[Zodb-checkins] CVS: StandaloneZODB/Tools - netspace.py:1.1

Jeremy Hylton jeremy@zope.com
Fri, 3 May 2002 16:33:23 -0400


Update of /cvs-repository/StandaloneZODB/Tools
In directory cvs.zope.org:/tmp/cvs-serv17880

Added Files:
	netspace.py 
Log Message:
Another simple tool to report the size of objects in a storage.


=== Added File StandaloneZODB/Tools/netspace.py ===
"""Report on the net size of objects counting subobjects.

usage: netspace.py [-P | -v] data.fs

-P: do a pack first
-v: print info for all objects, even if a traversal path isn't found
"""


from __future__ import nested_scopes

import ZODB
from ZODB.FileStorage import FileStorage
from ZODB.utils import U64
from ZODB.fsdump import get_pickle_metadata
from ZODB.referencesf import referencesf

def find_paths(root, maxdist):
    """Find Python attribute traversal paths for objects to maxdist distance.

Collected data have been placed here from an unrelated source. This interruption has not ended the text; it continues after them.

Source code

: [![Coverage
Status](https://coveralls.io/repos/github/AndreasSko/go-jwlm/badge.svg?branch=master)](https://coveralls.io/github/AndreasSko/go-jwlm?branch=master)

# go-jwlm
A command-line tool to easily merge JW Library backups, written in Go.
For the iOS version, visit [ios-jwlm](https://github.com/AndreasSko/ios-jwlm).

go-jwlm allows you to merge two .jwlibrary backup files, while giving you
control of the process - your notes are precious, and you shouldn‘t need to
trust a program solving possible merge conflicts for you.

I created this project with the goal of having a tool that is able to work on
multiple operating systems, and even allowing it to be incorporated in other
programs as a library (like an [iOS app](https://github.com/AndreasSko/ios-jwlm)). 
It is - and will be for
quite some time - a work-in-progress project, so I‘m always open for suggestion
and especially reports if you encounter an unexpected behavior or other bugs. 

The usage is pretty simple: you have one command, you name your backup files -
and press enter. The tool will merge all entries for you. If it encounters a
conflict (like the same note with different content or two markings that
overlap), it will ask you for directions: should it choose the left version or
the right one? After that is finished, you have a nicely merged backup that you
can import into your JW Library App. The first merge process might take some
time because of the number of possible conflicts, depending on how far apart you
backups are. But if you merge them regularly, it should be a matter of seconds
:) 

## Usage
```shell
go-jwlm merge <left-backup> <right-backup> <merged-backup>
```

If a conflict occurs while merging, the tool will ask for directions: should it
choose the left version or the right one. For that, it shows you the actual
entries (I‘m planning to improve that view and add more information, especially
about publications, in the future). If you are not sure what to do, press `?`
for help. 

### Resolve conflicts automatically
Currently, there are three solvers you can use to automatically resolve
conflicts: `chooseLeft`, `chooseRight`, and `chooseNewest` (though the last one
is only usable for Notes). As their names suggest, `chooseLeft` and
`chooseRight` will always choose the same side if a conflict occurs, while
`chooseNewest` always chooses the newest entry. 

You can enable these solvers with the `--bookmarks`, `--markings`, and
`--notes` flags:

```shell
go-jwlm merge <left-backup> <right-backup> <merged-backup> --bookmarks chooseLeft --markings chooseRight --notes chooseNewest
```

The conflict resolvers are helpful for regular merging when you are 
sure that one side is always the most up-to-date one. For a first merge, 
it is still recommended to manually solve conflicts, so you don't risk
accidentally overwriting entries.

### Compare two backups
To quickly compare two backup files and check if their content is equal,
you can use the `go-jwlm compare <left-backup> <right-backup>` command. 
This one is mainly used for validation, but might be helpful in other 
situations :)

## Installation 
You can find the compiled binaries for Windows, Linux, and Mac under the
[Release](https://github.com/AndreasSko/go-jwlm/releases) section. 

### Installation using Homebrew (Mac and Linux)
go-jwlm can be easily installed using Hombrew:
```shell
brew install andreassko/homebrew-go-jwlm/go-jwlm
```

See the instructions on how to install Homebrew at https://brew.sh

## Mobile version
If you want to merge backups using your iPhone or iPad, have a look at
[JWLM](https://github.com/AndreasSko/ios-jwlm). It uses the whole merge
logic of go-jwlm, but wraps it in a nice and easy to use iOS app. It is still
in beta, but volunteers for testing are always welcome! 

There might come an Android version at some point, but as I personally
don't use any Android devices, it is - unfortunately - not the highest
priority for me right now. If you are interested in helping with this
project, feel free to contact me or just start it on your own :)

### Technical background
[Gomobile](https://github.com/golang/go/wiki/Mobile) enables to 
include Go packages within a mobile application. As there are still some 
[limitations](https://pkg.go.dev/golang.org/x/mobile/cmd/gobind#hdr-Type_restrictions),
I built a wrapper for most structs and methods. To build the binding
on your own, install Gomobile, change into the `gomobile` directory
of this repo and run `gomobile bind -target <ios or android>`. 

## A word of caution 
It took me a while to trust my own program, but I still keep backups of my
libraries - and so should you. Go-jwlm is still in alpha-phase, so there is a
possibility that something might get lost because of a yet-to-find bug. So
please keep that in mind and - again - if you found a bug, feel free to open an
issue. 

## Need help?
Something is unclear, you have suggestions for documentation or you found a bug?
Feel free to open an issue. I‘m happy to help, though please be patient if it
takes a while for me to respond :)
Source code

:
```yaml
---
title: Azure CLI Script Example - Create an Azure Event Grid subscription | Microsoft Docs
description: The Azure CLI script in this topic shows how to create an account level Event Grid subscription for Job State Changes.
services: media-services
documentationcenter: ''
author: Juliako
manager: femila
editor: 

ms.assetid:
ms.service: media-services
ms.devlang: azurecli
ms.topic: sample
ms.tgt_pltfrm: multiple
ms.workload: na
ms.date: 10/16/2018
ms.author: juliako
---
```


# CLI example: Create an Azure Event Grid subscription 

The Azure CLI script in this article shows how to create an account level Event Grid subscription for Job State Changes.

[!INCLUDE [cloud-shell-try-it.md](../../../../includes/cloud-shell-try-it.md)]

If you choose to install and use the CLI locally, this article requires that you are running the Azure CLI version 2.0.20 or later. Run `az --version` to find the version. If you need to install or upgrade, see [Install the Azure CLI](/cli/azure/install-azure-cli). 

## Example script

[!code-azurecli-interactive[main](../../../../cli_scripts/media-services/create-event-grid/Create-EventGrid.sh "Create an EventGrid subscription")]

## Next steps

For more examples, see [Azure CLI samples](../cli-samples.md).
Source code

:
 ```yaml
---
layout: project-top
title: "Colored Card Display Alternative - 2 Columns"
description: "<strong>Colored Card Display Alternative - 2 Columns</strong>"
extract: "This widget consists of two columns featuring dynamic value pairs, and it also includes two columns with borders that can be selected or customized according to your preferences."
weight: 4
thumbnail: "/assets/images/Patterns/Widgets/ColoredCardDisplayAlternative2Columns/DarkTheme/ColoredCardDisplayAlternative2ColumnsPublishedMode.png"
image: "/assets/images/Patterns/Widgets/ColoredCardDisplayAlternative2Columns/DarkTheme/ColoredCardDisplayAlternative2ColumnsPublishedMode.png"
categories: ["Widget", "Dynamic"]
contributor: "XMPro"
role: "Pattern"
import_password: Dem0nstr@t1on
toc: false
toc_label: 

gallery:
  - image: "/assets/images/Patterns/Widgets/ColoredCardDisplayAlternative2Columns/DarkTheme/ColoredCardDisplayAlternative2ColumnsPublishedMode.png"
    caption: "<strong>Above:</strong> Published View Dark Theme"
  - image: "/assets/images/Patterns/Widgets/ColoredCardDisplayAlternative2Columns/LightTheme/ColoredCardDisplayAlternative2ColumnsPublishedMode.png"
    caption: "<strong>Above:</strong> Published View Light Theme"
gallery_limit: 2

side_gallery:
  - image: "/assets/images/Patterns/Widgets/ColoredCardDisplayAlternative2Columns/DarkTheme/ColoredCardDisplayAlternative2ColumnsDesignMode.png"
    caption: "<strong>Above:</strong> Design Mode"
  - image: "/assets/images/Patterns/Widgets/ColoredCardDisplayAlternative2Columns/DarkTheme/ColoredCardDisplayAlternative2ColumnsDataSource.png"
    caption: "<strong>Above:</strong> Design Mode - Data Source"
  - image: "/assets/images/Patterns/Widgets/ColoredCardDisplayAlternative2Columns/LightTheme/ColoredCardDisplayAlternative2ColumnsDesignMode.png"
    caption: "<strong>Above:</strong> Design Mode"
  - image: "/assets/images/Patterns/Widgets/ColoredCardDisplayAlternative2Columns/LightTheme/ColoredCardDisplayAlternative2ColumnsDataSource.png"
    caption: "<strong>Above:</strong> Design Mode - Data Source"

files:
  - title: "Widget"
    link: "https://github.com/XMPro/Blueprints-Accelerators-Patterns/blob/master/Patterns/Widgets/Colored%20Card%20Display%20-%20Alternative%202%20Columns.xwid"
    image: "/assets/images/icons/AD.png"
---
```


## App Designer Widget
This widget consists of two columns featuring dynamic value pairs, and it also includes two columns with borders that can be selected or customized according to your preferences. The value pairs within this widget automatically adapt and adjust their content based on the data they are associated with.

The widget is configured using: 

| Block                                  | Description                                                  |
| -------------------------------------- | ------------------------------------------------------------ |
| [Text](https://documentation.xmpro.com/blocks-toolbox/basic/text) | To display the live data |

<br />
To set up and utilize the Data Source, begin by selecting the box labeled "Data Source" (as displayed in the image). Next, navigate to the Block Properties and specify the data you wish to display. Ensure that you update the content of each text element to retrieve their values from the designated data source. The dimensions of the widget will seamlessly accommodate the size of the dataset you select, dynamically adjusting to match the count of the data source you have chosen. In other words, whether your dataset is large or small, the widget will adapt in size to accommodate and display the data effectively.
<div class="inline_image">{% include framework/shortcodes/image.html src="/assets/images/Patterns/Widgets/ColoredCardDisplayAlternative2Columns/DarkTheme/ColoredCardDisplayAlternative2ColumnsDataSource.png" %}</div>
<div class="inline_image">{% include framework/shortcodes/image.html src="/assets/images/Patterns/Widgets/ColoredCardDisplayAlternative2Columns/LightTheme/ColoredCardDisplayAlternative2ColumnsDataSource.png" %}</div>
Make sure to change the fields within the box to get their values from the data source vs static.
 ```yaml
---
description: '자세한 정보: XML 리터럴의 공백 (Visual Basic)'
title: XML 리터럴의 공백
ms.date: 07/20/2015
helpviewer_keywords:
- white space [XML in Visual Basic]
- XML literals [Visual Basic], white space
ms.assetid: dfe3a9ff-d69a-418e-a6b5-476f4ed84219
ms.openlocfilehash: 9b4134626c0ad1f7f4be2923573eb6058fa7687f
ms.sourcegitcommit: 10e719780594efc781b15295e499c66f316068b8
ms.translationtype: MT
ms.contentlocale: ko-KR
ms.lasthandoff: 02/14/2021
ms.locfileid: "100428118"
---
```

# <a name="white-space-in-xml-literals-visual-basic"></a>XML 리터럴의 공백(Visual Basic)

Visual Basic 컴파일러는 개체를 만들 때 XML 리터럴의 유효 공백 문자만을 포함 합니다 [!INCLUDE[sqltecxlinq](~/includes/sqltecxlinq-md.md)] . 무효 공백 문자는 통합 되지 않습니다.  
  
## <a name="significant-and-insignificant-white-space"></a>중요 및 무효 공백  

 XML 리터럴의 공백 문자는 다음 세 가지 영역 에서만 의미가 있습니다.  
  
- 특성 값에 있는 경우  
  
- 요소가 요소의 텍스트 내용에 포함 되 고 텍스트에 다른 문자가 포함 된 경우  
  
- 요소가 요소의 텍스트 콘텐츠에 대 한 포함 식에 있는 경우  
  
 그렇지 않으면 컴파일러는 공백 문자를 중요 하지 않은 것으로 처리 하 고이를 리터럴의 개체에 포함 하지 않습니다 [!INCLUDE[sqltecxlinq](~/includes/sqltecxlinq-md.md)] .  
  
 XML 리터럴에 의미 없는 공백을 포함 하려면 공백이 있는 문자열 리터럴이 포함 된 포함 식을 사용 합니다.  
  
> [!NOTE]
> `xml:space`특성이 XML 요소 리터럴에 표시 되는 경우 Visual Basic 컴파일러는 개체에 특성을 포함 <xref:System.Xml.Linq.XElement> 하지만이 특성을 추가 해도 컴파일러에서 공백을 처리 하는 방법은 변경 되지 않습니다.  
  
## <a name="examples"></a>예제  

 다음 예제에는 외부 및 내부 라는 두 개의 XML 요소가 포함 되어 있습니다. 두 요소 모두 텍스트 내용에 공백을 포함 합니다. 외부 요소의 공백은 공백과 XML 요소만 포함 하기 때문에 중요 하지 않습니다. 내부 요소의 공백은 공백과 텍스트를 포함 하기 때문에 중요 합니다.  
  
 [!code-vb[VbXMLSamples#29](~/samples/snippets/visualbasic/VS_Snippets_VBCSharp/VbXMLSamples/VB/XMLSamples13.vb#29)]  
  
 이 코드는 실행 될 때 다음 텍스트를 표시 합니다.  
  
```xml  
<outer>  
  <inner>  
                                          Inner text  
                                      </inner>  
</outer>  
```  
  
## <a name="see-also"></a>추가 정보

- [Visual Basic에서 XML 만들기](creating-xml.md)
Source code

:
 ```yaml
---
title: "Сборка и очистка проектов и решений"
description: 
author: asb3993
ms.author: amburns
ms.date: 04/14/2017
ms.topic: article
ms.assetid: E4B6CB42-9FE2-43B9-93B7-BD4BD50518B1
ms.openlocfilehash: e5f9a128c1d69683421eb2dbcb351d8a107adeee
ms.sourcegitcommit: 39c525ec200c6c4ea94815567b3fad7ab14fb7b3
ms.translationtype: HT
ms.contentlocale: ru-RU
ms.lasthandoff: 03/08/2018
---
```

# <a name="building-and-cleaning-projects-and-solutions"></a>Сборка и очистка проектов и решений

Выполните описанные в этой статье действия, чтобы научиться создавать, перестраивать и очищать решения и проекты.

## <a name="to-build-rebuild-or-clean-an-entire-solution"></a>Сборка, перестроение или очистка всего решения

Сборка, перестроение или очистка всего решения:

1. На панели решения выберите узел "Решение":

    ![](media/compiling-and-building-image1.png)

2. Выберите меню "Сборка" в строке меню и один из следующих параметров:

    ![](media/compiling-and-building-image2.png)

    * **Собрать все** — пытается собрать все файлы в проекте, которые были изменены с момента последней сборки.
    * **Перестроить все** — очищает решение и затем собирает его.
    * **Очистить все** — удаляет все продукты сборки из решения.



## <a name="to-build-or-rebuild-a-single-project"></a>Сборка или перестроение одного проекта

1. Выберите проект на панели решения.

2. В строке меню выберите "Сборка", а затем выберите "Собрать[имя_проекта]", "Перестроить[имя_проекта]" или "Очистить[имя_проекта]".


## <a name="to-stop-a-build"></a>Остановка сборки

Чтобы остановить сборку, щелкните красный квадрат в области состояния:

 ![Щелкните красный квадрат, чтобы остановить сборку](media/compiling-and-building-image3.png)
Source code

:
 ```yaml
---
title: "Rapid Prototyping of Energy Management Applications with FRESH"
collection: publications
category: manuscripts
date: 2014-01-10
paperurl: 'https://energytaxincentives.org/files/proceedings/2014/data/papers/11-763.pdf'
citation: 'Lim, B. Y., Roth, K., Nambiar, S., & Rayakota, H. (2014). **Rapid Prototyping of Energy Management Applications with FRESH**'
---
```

    Starting at a root object, traverse attributes up to distance levels
    from the root, looking for persistent objects.  Return a dict
    mapping oids to traversal paths.

    XXX Assumes that the keys of the root are not themselves
    persistent objects.

    XXX Doesn't traverse containers.
    """
    paths = {}

    # Handle the root as a special case because it's a dict
    objs = []
    for k, v in root.items():
        oid = getattr(v, '_p_oid', None)
        objs.append((k, v, oid, 0))

    for path, obj, oid, dist in objs:
        if oid is not None:
            paths[oid] = path
        if dist < maxdist:
            getattr(obj, 'foo', None) # unghostify
            try:
                items = obj.__dict__.items()
            except AttributeError:
                continue
            for k, v in items:
                oid = getattr(v, '_p_oid', None)
                objs.append(("%s.%s" % (path, k), v, oid, dist + 1))

    return paths

def main(path):
    fs = FileStorage(path, read_only=1)
    if PACK:
        fs.pack()

    db = ZODB.DB(fs)
    rt = db.open().root()
    paths = find_paths(rt, 3)

    def total_size(oid):
        cache = {}
        cache_size = 1000
        def _total_size(oid, seen):
            v = cache.get(oid)
            if v is not None:
                return v
            data, serialno = fs.load(oid, '')
            size = len(data)
            for suboid in referencesf(data):
                if seen.has_key(suboid):
                    continue
                seen[suboid] = 1
                size += _total_size(suboid, seen)
            cache[oid] = size
            if len(cache) == cache_size:
                cache.popitem()
            return size
        return _total_size(oid, {})

    keys = fs._index.keys()
    keys.sort()
    keys.reverse()

    if not VERBOSE:
        # If not running verbosely, don't print an entry for an object
        # unless it has an entry in paths.
        keys = filter(paths.has_key, keys)

    fmt = "%8s %5d %8d %s %s.%s"
    
    for oid in keys:
        data, serialno = fs.load(oid, '')
        mod, klass = get_pickle_metadata(data)
        refs = referencesf(data)
        path = paths.get(oid, '-')
        print fmt % (U64(oid), len(data), total_size(oid), path, mod, klass)

if __name__ == "__main__":
    import sys
    import getopt

    PACK = 0
    VERBOSE = 0
    try:
        opts, args = getopt.getopt(sys.argv[1:], 'Pv')
        path, = args
    except getopt.error, err:
        print err
        print __doc__
        sys.exit(2)
    except ValueError:
        print "expected one argument, got", len(args)
        print __doc__
        sys.exit(2)
    for o, v in opts:
        if o == '-P':
            PACK = 1
        if o == '-v':
            VERBOSE += 1
    main(path)